**What the task requires:**
From the data below, return only the lines from the one with "## Introduction" through the one with "### Formuláre", exact and inclusive, with pictures left out.
======== Materials provided
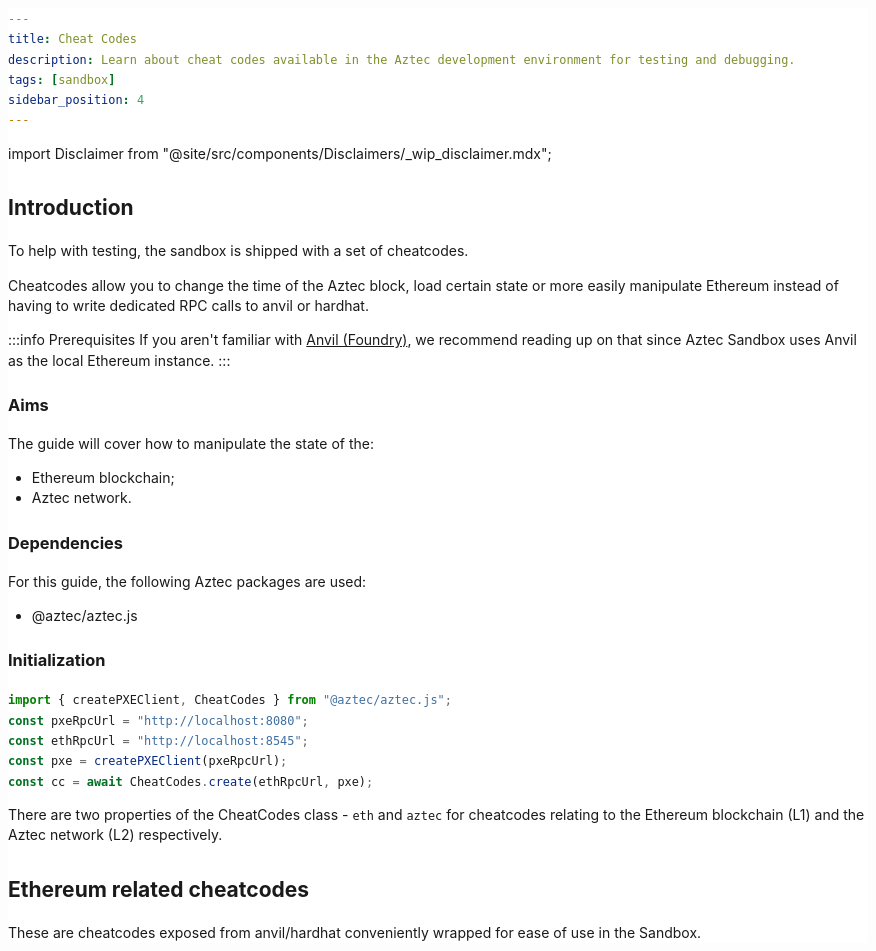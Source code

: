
 ```yaml
---
title: Cheat Codes
description: Learn about cheat codes available in the Aztec development environment for testing and debugging.
tags: [sandbox]
sidebar_position: 4
---
```


import Disclaimer from "@site/src/components/Disclaimers/\_wip_disclaimer.mdx";

## Introduction

To help with testing, the sandbox is shipped with a set of cheatcodes.

Cheatcodes allow you to change the time of the Aztec block, load certain state or more easily manipulate Ethereum instead of having to write dedicated RPC calls to anvil or hardhat.

:::info Prerequisites
If you aren't familiar with [Anvil (Foundry)](https://book.getfoundry.sh/anvil/), we recommend reading up on that since Aztec Sandbox uses Anvil as the local Ethereum instance.
:::

### Aims

The guide will cover how to manipulate the state of the:

- Ethereum blockchain;
- Aztec network.

### Dependencies

For this guide, the following Aztec packages are used:

- @aztec/aztec.js

### Initialization

```ts
import { createPXEClient, CheatCodes } from "@aztec/aztec.js";
const pxeRpcUrl = "http://localhost:8080";
const ethRpcUrl = "http://localhost:8545";
const pxe = createPXEClient(pxeRpcUrl);
const cc = await CheatCodes.create(ethRpcUrl, pxe);
```

There are two properties of the CheatCodes class - `eth` and `aztec` for cheatcodes relating to the Ethereum blockchain (L1) and the Aztec network (L2) respectively.

## Ethereum related cheatcodes

These are cheatcodes exposed from anvil/hardhat conveniently wrapped for ease of use in the Sandbox.
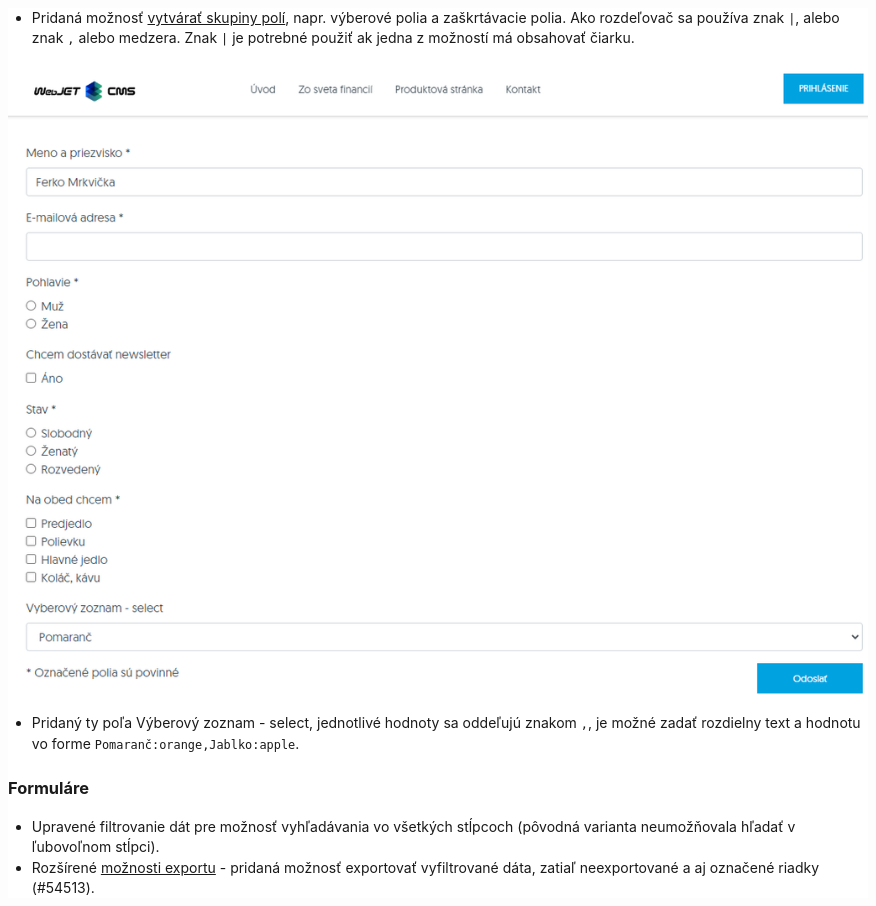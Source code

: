 - Pridaná možnosť [vytvárať skupiny polí](redactor/apps/formsimple/README.md#Položky), napr. výberové polia a zaškrtávacie polia. Ako rozdeľovač sa používa znak ```|```, alebo znak ```,``` alebo medzera. Znak ```|``` je potrebné použiť ak jedna z možností má obsahovať čiarku.

![](redactor/apps/formsimple/formsimple-radiogroup.png)

- Pridaný ty poľa Výberový zoznam - select, jednotlivé hodnoty sa oddeľujú znakom ```,```, je možné zadať rozdielny text a hodnotu vo forme ```Pomaranč:orange,Jablko:apple```.

### Formuláre

- Upravené filtrovanie dát pre možnosť vyhľadávania vo všetkých stĺpcoch (pôvodná varianta neumožňovala hľadať v ľubovoľnom stĺpci).
- Rozšírené [možnosti exportu](redactor/apps/form/README.md) - pridaná možnosť exportovať vyfiltrované dáta, zatiaľ neexportované a aj označené riadky (#54513).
================
**Answer for the task:**
## Introduction

To help with testing, the sandbox is shipped with a set of cheatcodes.

Cheatcodes allow you to change the time of the Aztec block, load certain state or more easily manipulate Ethereum instead of having to write dedicated RPC calls to anvil or hardhat.

:::info Prerequisites
If you aren't familiar with [Anvil (Foundry)](https://book.getfoundry.sh/anvil/), we recommend reading up on that since Aztec Sandbox uses Anvil as the local Ethereum instance.
:::

### Aims

The guide will cover how to manipulate the state of the:

- Ethereum blockchain;
- Aztec network.

### Dependencies

For this guide, the following Aztec packages are used:

- @aztec/aztec.js

### Initialization

```ts
import { createPXEClient, CheatCodes } from "@aztec/aztec.js";
const pxeRpcUrl = "http://localhost:8080";
const ethRpcUrl = "http://localhost:8545";
const pxe = createPXEClient(pxeRpcUrl);
const cc = await CheatCodes.create(ethRpcUrl, pxe);
```

There are two properties of the CheatCodes class - `eth` and `aztec` for cheatcodes relating to the Ethereum blockchain (L1) and the Aztec network (L2) respectively.

## Ethereum related cheatcodes

These are cheatcodes exposed from anvil/hardhat conveniently wrapped for ease of use in the Sandbox.
Source code

: - Pridaná možnosť [vytvárať skupiny polí](redactor/apps/formsimple/README.md#Položky), napr. výberové polia a zaškrtávacie polia. Ako rozdeľovač sa používa znak ```|```, alebo znak ```,``` alebo medzera. Znak ```|``` je potrebné použiť ak jedna z možností má obsahovať čiarku.

![](redactor/apps/formsimple/formsimple-radiogroup.png)

- Pridaný ty poľa Výberový zoznam - select, jednotlivé hodnoty sa oddeľujú znakom ```,```, je možné zadať rozdielny text a hodnotu vo forme ```Pomaranč:orange,Jablko:apple```.

### Formuláre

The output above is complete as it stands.